Copy each line of the records exactly, stopping only after the line that contains "4. Confirm you" has been written, and leave pictures out.

:: RECORDED DATA ::
╔══
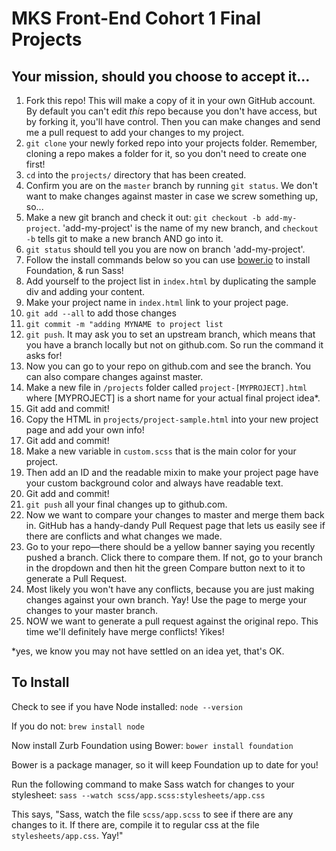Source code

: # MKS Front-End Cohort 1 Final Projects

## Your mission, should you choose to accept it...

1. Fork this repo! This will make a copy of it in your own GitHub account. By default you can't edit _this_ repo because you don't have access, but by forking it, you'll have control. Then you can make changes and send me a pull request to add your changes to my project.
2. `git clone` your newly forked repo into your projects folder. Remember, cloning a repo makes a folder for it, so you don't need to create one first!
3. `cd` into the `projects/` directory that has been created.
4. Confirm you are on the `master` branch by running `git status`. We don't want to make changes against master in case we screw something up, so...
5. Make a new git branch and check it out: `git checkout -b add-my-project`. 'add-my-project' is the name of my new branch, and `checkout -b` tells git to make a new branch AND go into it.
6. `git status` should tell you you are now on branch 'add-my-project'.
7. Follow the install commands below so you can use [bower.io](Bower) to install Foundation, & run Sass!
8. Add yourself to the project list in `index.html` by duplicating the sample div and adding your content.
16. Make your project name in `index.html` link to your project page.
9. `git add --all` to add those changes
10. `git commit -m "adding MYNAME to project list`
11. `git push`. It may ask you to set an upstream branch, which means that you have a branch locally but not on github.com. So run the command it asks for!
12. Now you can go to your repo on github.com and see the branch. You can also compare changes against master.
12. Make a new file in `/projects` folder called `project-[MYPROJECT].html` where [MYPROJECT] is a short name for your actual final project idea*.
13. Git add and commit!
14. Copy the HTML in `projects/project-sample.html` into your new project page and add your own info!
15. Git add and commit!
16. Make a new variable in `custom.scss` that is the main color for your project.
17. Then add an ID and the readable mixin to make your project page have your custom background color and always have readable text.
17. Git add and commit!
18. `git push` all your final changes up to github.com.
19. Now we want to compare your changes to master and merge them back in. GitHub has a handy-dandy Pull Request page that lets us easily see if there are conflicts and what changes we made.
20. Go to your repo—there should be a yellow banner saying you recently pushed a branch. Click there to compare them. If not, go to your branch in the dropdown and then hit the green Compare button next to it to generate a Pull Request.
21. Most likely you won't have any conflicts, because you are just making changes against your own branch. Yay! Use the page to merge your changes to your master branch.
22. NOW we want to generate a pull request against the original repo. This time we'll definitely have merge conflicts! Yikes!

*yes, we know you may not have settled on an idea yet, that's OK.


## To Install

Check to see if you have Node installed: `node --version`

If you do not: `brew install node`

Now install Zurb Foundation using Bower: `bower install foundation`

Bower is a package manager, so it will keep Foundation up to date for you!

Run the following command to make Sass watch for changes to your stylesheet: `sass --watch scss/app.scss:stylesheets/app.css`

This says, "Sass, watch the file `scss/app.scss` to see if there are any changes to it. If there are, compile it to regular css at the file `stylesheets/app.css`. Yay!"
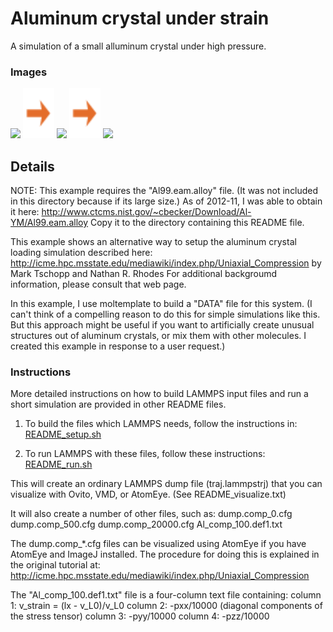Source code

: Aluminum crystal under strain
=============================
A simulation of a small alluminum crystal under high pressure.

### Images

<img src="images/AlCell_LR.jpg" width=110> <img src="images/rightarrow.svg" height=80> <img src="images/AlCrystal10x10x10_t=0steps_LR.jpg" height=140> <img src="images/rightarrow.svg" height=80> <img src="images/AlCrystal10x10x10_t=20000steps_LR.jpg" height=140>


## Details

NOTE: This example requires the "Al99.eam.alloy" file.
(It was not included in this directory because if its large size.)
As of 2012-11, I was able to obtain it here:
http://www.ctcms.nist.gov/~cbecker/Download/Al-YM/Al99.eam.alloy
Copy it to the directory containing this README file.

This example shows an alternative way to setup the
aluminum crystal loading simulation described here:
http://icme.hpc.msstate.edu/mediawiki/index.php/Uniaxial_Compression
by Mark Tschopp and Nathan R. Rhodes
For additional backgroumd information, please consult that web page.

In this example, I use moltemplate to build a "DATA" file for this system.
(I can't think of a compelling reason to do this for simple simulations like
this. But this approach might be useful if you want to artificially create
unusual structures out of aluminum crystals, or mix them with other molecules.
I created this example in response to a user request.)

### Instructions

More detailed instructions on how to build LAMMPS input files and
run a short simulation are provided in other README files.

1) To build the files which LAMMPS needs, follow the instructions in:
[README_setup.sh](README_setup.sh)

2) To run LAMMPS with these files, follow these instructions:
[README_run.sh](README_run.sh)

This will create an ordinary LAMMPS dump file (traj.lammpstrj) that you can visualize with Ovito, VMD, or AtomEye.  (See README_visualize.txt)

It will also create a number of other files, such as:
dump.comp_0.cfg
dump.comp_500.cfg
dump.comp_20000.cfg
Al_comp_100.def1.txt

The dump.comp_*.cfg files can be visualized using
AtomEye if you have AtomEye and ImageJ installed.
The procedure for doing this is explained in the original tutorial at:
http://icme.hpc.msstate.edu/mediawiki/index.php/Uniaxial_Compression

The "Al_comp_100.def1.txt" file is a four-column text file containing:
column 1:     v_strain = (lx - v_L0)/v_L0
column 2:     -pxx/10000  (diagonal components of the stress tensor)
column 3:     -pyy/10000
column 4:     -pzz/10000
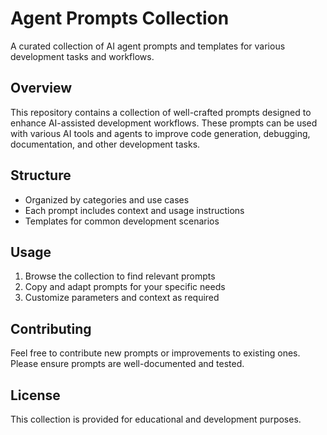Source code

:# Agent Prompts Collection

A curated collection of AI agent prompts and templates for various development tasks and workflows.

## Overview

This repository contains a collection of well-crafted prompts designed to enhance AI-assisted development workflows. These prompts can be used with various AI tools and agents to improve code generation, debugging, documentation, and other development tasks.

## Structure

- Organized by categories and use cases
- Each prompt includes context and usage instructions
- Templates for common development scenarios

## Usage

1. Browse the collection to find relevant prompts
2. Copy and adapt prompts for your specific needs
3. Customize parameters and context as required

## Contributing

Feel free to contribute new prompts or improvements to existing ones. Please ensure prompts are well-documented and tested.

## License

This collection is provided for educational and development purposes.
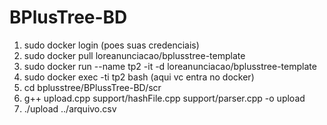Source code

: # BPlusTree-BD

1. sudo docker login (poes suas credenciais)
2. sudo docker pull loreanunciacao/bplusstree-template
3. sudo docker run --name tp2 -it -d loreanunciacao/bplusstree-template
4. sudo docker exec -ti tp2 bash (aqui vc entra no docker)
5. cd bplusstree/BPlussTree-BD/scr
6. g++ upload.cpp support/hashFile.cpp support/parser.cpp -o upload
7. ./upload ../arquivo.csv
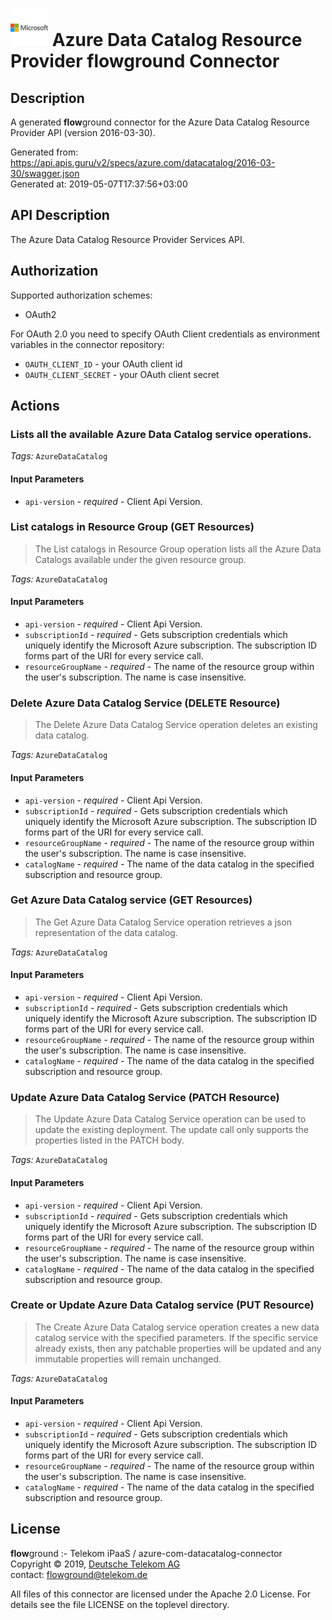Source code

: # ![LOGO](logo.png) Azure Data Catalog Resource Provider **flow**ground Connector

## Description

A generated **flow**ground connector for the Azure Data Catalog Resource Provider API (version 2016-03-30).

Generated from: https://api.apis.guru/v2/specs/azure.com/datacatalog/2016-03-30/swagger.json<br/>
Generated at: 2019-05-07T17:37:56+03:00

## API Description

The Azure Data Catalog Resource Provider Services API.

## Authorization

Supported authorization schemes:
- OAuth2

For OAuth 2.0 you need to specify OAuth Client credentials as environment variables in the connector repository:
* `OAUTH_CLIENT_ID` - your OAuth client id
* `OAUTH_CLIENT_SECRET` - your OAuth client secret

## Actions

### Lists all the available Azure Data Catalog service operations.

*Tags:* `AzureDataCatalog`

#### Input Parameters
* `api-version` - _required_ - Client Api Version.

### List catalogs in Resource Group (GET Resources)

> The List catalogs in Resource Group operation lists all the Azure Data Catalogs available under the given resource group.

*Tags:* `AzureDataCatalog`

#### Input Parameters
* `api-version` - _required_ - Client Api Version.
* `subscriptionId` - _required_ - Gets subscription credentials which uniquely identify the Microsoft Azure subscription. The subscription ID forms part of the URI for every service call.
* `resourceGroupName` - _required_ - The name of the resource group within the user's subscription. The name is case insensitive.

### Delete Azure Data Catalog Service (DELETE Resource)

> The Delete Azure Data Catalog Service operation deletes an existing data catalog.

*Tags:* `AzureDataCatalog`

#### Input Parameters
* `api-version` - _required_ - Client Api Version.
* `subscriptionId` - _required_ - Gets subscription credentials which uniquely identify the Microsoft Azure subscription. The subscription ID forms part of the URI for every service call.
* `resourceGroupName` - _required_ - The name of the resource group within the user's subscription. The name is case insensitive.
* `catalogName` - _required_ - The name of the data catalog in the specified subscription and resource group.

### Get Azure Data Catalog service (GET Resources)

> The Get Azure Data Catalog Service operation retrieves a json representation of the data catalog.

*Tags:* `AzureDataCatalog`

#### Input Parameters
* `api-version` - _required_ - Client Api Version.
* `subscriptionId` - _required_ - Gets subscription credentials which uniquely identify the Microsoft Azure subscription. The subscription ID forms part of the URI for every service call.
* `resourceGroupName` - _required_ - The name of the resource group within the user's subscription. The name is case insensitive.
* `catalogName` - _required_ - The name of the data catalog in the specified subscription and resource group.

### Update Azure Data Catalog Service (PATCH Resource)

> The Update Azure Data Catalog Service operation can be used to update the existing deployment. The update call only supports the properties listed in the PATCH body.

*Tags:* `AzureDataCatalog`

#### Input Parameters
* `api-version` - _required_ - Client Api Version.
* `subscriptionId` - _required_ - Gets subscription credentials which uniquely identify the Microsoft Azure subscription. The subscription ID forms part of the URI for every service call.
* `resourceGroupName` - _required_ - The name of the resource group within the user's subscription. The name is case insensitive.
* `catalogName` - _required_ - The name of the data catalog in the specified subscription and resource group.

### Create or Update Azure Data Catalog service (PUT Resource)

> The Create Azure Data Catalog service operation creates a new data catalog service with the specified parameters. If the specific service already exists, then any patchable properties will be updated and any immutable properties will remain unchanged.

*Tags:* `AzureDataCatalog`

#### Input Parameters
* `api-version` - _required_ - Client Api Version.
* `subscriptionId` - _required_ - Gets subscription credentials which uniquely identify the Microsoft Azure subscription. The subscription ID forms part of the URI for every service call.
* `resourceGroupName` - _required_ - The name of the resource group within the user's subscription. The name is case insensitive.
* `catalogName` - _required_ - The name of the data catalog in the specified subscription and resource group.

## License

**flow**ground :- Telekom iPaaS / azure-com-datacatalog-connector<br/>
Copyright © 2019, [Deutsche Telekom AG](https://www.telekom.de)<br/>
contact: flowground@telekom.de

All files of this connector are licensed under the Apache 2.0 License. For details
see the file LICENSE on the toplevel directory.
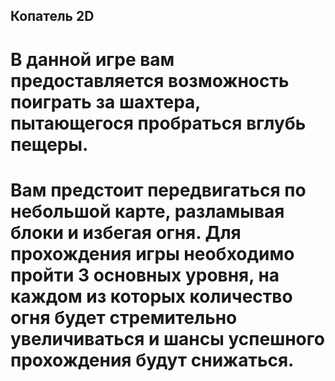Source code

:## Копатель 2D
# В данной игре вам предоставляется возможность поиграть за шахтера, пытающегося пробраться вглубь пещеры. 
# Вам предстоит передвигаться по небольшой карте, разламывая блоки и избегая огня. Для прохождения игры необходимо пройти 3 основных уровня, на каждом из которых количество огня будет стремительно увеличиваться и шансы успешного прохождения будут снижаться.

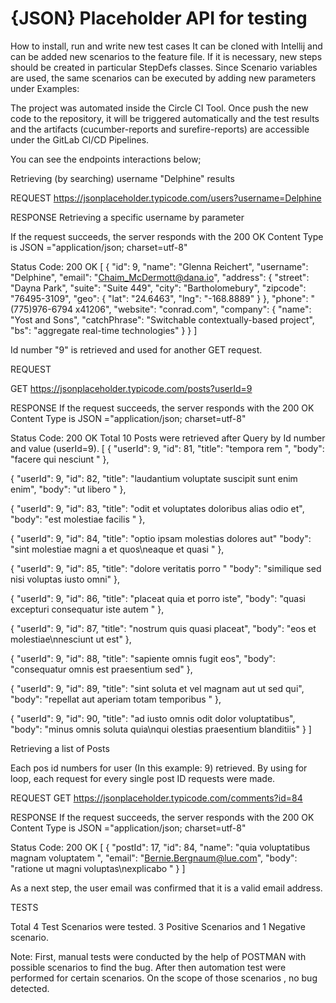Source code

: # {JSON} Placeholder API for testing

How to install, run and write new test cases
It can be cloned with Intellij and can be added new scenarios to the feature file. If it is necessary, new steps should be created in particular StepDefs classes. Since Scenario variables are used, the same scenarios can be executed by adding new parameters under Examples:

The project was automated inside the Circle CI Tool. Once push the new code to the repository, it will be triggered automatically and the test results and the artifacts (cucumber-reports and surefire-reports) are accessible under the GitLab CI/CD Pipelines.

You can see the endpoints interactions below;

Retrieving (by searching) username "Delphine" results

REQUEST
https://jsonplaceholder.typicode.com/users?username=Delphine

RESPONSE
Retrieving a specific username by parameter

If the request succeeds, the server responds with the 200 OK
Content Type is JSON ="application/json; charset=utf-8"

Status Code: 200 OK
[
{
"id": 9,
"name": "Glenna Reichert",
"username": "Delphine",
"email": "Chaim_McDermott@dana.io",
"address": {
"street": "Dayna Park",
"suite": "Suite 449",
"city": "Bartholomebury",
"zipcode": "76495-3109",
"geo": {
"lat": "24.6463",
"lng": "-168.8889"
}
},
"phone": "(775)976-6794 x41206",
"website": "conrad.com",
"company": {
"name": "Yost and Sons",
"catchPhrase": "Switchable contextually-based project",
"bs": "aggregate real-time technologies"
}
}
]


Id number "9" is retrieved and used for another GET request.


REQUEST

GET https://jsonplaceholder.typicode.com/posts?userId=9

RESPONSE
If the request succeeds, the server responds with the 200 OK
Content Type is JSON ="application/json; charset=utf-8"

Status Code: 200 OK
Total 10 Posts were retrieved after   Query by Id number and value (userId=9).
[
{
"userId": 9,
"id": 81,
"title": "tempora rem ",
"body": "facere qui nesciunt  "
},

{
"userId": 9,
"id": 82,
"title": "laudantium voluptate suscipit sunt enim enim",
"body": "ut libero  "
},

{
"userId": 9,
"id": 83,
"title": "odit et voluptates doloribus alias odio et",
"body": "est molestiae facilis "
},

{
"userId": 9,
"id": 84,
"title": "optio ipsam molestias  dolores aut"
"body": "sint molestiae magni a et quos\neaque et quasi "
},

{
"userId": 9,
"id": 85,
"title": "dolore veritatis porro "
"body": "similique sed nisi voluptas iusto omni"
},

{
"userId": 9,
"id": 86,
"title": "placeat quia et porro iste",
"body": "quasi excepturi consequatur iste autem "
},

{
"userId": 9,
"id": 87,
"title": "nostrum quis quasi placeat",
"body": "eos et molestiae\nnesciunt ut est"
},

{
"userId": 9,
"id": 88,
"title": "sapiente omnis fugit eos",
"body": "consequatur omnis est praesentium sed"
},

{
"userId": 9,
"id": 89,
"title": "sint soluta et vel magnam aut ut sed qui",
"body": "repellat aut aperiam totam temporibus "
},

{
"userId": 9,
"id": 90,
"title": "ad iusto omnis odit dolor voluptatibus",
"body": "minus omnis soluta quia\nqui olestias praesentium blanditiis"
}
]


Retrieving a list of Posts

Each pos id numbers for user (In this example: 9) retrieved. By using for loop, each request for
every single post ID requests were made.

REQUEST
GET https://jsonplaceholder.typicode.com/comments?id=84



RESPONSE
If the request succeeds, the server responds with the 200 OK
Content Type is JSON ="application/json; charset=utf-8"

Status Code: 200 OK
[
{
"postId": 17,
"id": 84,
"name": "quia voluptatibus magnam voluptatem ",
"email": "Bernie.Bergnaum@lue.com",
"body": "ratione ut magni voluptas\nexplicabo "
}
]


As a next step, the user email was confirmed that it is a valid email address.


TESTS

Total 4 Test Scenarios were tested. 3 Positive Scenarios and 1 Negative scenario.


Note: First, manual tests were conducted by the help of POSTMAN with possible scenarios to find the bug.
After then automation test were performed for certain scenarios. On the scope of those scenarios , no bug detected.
╚══
:: RESPONSE TO THIS TASK ::
Source code

: # MKS Front-End Cohort 1 Final Projects

## Your mission, should you choose to accept it...

1. Fork this repo! This will make a copy of it in your own GitHub account. By default you can't edit _this_ repo because you don't have access, but by forking it, you'll have control. Then you can make changes and send me a pull request to add your changes to my project.
2. `git clone` your newly forked repo into your projects folder. Remember, cloning a repo makes a folder for it, so you don't need to create one first!
3. `cd` into the `projects/` directory that has been created.
4. Confirm you are on the `master` branch by running `git status`. We don't want to make changes against master in case we screw something up, so...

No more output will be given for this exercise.